HOW TO COMPLETE THIS TASK: Set down every entry exactly as it stands, omitting any picture.

THE DATA:
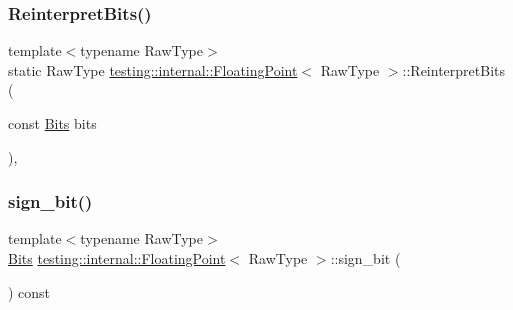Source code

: \subsubsection{\texorpdfstring{Reinterpret\+Bits()}{ReinterpretBits()}}
{\footnotesize\ttfamily template$<$typename Raw\+Type$>$ \\
static Raw\+Type \hyperlink{classtesting_1_1internal_1_1FloatingPoint}{testing\+::internal\+::\+Floating\+Point}$<$ Raw\+Type $>$\+::Reinterpret\+Bits (\begin{DoxyParamCaption}\item[{const \hyperlink{classtesting_1_1internal_1_1FloatingPoint_abf228bf6cd48f12c8b44c85b4971a731}{Bits}}]{bits }\end{DoxyParamCaption})\hspace{0.3cm}{\ttfamily [inline]}, {\ttfamily [static]}}

\mbox{\label{classtesting_1_1internal_1_1FloatingPoint_afb8a816bb598225d775caaf43a893ef0}} 
\subsubsection{\texorpdfstring{sign\+\_\+bit()}{sign\_bit()}}
{\footnotesize\ttfamily template$<$typename Raw\+Type$>$ \\
\hyperlink{classtesting_1_1internal_1_1FloatingPoint_abf228bf6cd48f12c8b44c85b4971a731}{Bits} \hyperlink{classtesting_1_1internal_1_1FloatingPoint}{testing\+::internal\+::\+Floating\+Point}$<$ Raw\+Type $>$\+::sign\+\_\+bit (\begin{DoxyParamCaption}{ }\end{DoxyParamCaption}) const\hspace{0.3cm}{\ttfamily [inline]}}

\mbox{\label{classtesting_1_1internal_1_1FloatingPoint_a2cf0e39c6ebf026bc0353100d031ca85}} 
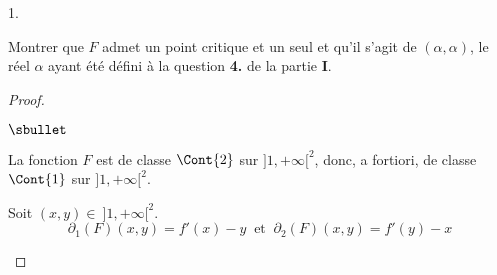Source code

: \begin{noliste}{1.}
\setlength{\itemsep}{2mm}
\setcounter{enumi}{12}
\item Montrer que $F$ admet un point critique et un seul et qu'il 
s'agit 
de $(\alpha,\alpha)$, le réel $\alpha$ ayant été défini à la question 
{\bf 4.} de la partie {\bf I}.

\begin{proof}~
\begin{noliste}{$\sbullet$}
\item La fonction $F$ est de classe $\Cont{2}$ sur $]1,+\infty[^2$, 
donc, a fortiori, de classe $\Cont{1}$ sur $]1,+\infty[^2$.

\item Soit $(x,y)\in \ ]1,+\infty[^2$.
\[
\partial_1(F)(x,y)=f'(x)-y \ \mbox{ et } \ \partial_2(F)(x,y)=f'(y)-x
\]


\end{noliste}
\end{proof}
\end{noliste}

OUTPUT OF THE TASK:
Source code

: \subsubsection{\texorpdfstring{Reinterpret\+Bits()}{ReinterpretBits()}}
{\footnotesize\ttfamily template$<$typename Raw\+Type$>$ \\
static Raw\+Type \hyperlink{classtesting_1_1internal_1_1FloatingPoint}{testing\+::internal\+::\+Floating\+Point}$<$ Raw\+Type $>$\+::Reinterpret\+Bits (\begin{DoxyParamCaption}\item[{const \hyperlink{classtesting_1_1internal_1_1FloatingPoint_abf228bf6cd48f12c8b44c85b4971a731}{Bits}}]{bits }\end{DoxyParamCaption})\hspace{0.3cm}{\ttfamily [inline]}, {\ttfamily [static]}}

\mbox{\label{classtesting_1_1internal_1_1FloatingPoint_afb8a816bb598225d775caaf43a893ef0}} 
\subsubsection{\texorpdfstring{sign\+\_\+bit()}{sign\_bit()}}
{\footnotesize\ttfamily template$<$typename Raw\+Type$>$ \\
\hyperlink{classtesting_1_1internal_1_1FloatingPoint_abf228bf6cd48f12c8b44c85b4971a731}{Bits} \hyperlink{classtesting_1_1internal_1_1FloatingPoint}{testing\+::internal\+::\+Floating\+Point}$<$ Raw\+Type $>$\+::sign\+\_\+bit (\begin{DoxyParamCaption}{ }\end{DoxyParamCaption}) const\hspace{0.3cm}{\ttfamily [inline]}}

\mbox{\label{classtesting_1_1internal_1_1FloatingPoint_a2cf0e39c6ebf026bc0353100d031ca85}} 
Source code

: \begin{noliste}{1.}
\setlength{\itemsep}{2mm}
\setcounter{enumi}{12}
\item Montrer que $F$ admet un point critique et un seul et qu'il 
s'agit 
de $(\alpha,\alpha)$, le réel $\alpha$ ayant été défini à la question 
{\bf 4.} de la partie {\bf I}.

\begin{proof}~
\begin{noliste}{$\sbullet$}
\item La fonction $F$ est de classe $\Cont{2}$ sur $]1,+\infty[^2$, 
donc, a fortiori, de classe $\Cont{1}$ sur $]1,+\infty[^2$.

\item Soit $(x,y)\in \ ]1,+\infty[^2$.
\[
\partial_1(F)(x,y)=f'(x)-y \ \mbox{ et } \ \partial_2(F)(x,y)=f'(y)-x
\]


\end{noliste}
\end{proof}
\end{noliste}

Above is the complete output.